Question

If a $3$-digit number is randomly chosen, what is the probability that either the number itself or some permutation of the number (which is a $3$-digit number) is divisible by $4$ and $5$?

• A. $\frac{1}{45}$
• B. $\frac{29}{180}$
• C. $\frac{11}{60}$
• D. $\frac{1}{4}$

Answer 1

The correct option is C $\frac{11}{60}$

The $3$ digit numbers divisible by both $4$ and $5$ must have last two digits as $00,20,40,60$ or $80$.

The numbers ending in ${}^{\prime }{00}^{\prime }$ are $\{100,200,300,\dots ,900\}$. No permutation of above numbers are possible.
Hence, number of numbers ending with ${}^{\prime }{00}^{\prime }$ are $9$.

If one digit of the number is repeated, e.g. $220$, it cann be permutated in $2$ ways i.e. $220,202$
Hence, for numbers $\{220,440,660,880\}$, we will have $8$ possible numbers.
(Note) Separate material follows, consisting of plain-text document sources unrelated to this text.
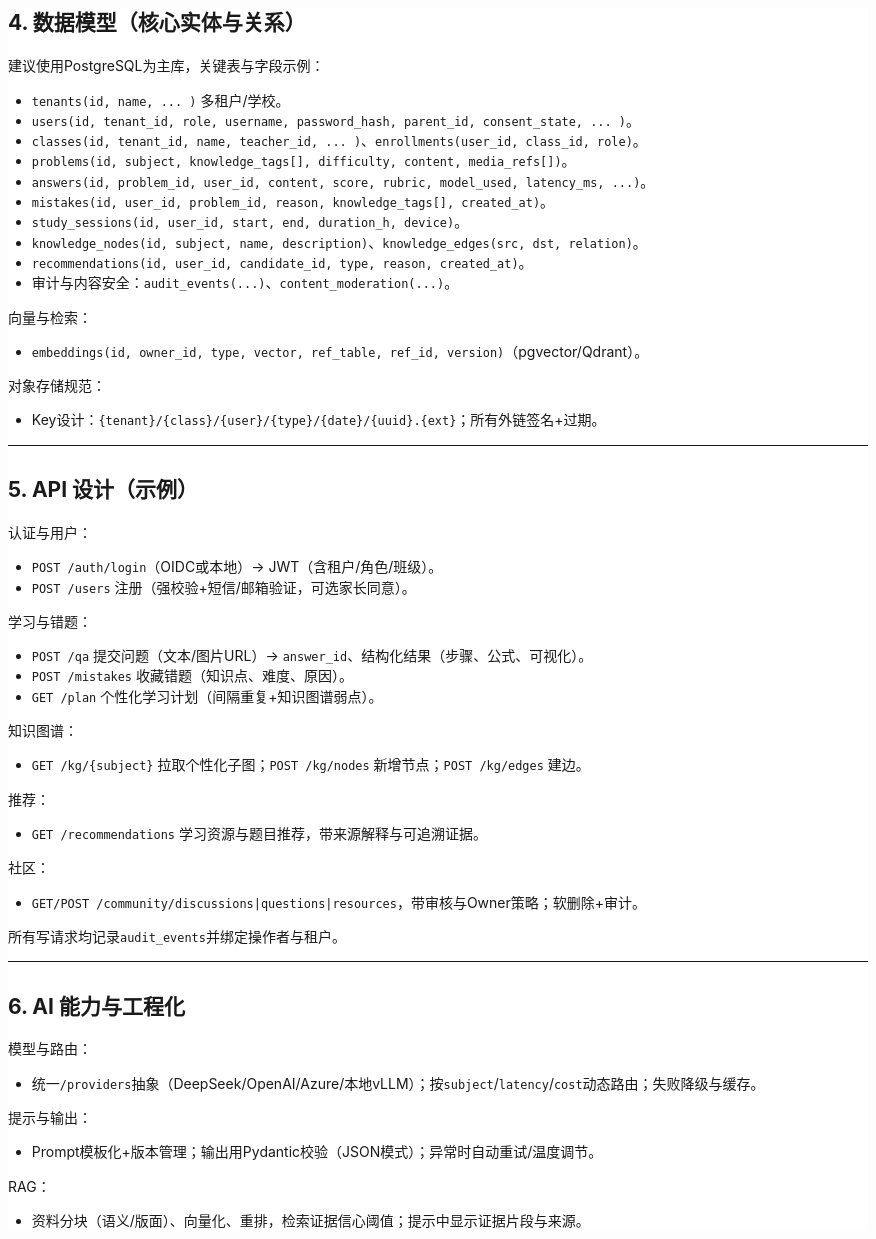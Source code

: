 ## 4. 数据模型（核心实体与关系）

建议使用PostgreSQL为主库，关键表与字段示例：
- `tenants(id, name, ... )` 多租户/学校。
- `users(id, tenant_id, role, username, password_hash, parent_id, consent_state, ... )`。
- `classes(id, tenant_id, name, teacher_id, ... )`、`enrollments(user_id, class_id, role)`。
- `problems(id, subject, knowledge_tags[], difficulty, content, media_refs[])`。
- `answers(id, problem_id, user_id, content, score, rubric, model_used, latency_ms, ...)`。
- `mistakes(id, user_id, problem_id, reason, knowledge_tags[], created_at)`。
- `study_sessions(id, user_id, start, end, duration_h, device)`。
- `knowledge_nodes(id, subject, name, description)`、`knowledge_edges(src, dst, relation)`。
- `recommendations(id, user_id, candidate_id, type, reason, created_at)`。
- 审计与内容安全：`audit_events(...)`、`content_moderation(...)`。

向量与检索：
- `embeddings(id, owner_id, type, vector, ref_table, ref_id, version)`（pgvector/Qdrant）。

对象存储规范：
- Key设计：`{tenant}/{class}/{user}/{type}/{date}/{uuid}.{ext}`；所有外链签名+过期。

---

## 5. API 设计（示例）

认证与用户：
- `POST /auth/login`（OIDC或本地）→ JWT（含租户/角色/班级）。
- `POST /users` 注册（强校验+短信/邮箱验证，可选家长同意）。

学习与错题：
- `POST /qa` 提交问题（文本/图片URL）→ `answer_id`、结构化结果（步骤、公式、可视化）。
- `POST /mistakes` 收藏错题（知识点、难度、原因）。
- `GET /plan` 个性化学习计划（间隔重复+知识图谱弱点）。

知识图谱：
- `GET /kg/{subject}` 拉取个性化子图；`POST /kg/nodes` 新增节点；`POST /kg/edges` 建边。

推荐：
- `GET /recommendations` 学习资源与题目推荐，带来源解释与可追溯证据。

社区：
- `GET/POST /community/discussions|questions|resources`，带审核与Owner策略；软删除+审计。

所有写请求均记录`audit_events`并绑定操作者与租户。

---

## 6. AI 能力与工程化

模型与路由：
- 统一`/providers`抽象（DeepSeek/OpenAI/Azure/本地vLLM）；按`subject`/`latency`/`cost`动态路由；失败降级与缓存。

提示与输出：
- Prompt模板化+版本管理；输出用Pydantic校验（JSON模式）；异常时自动重试/温度调节。

RAG：
- 资料分块（语义/版面）、向量化、重排，检索证据信心阈值；提示中显示证据片段与来源。
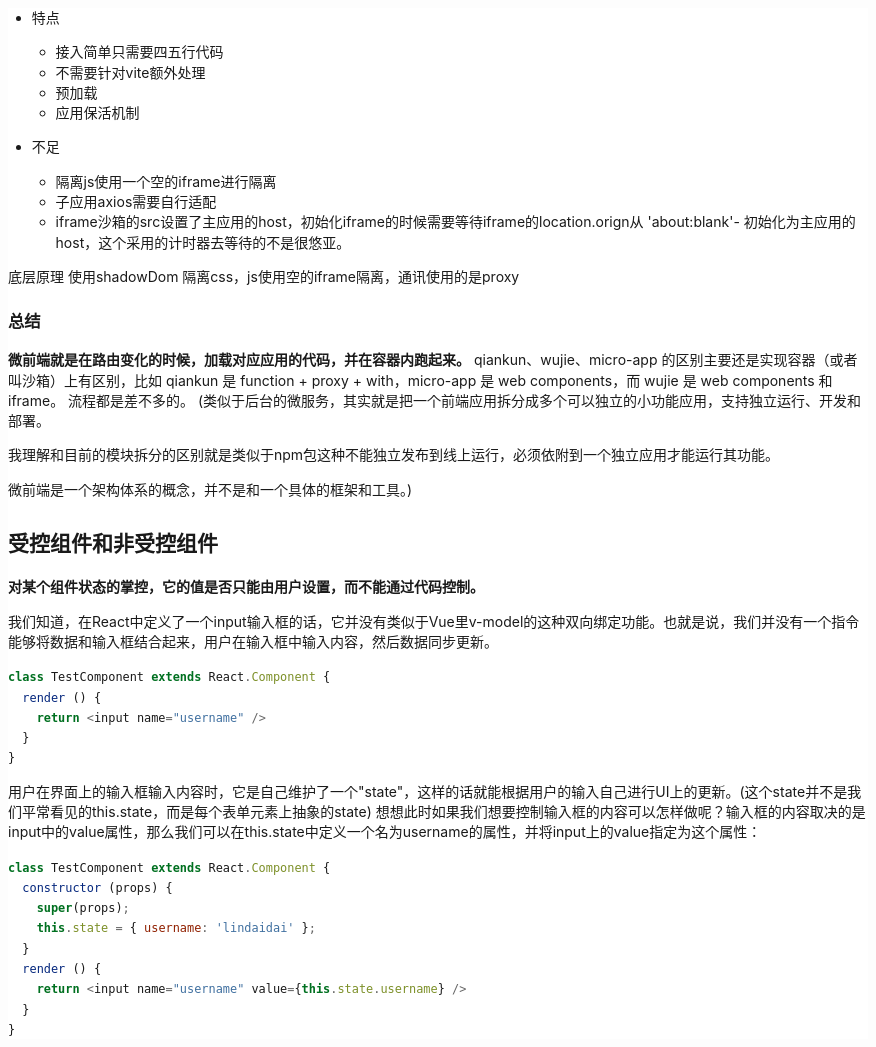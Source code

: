- 特点
  - 接入简单只需要四五行代码
  - 不需要针对vite额外处理
  - 预加载
  - 应用保活机制

- 不足
  - 隔离js使用一个空的iframe进行隔离
  - 子应用axios需要自行适配
  - iframe沙箱的src设置了主应用的host，初始化iframe的时候需要等待iframe的location.orign从 'about:blank'- 初始化为主应用的host，这个采用的计时器去等待的不是很悠亚。

底层原理 使用shadowDom 隔离css，js使用空的iframe隔离，通讯使用的是proxy

### 总结

**微前端就是在路由变化的时候，加载对应应用的代码，并在容器内跑起来。**
qiankun、wujie、micro-app 的区别主要还是实现容器（或者叫沙箱）上有区别，比如 qiankun 是 function + proxy + with，micro-app 是 web components，而 wujie 是 web components 和 iframe。
流程都是差不多的。
(类似于后台的微服务，其实就是把一个前端应用拆分成多个可以独立的小功能应用，支持独立运行、开发和部署。

我理解和目前的模块拆分的区别就是类似于npm包这种不能独立发布到线上运行，必须依附到一个独立应用才能运行其功能。

微前端是一个架构体系的概念，并不是和一个具体的框架和工具。)

## 受控组件和非受控组件

**对某个组件状态的掌控，它的值是否只能由用户设置，而不能通过代码控制。**

我们知道，在React中定义了一个input输入框的话，它并没有类似于Vue里v-model的这种双向绑定功能。也就是说，我们并没有一个指令能够将数据和输入框结合起来，用户在输入框中输入内容，然后数据同步更新。

```js
class TestComponent extends React.Component {
  render () {
    return <input name="username" />
  }
}
```

用户在界面上的输入框输入内容时，它是自己维护了一个"state"，这样的话就能根据用户的输入自己进行UI上的更新。(这个state并不是我们平常看见的this.state，而是每个表单元素上抽象的state)
 想想此时如果我们想要控制输入框的内容可以怎样做呢？输入框的内容取决的是input中的value属性，那么我们可以在this.state中定义一个名为username的属性，并将input上的value指定为这个属性：

```js
class TestComponent extends React.Component {
  constructor (props) {
    super(props);
    this.state = { username: 'lindaidai' };
  }
  render () {
    return <input name="username" value={this.state.username} />
  }
}
```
If none of the digit is repeated, e.g. $420$, it can be permutated in $4$ ways. $(420,402,204,240)$

For the numbers, the number of numbers possible will be $8\times 4\times 4=128$

Therefore, total number of numbers are $145$

Therefore, required probability $=\frac{145}{900}=\frac{29}{180}$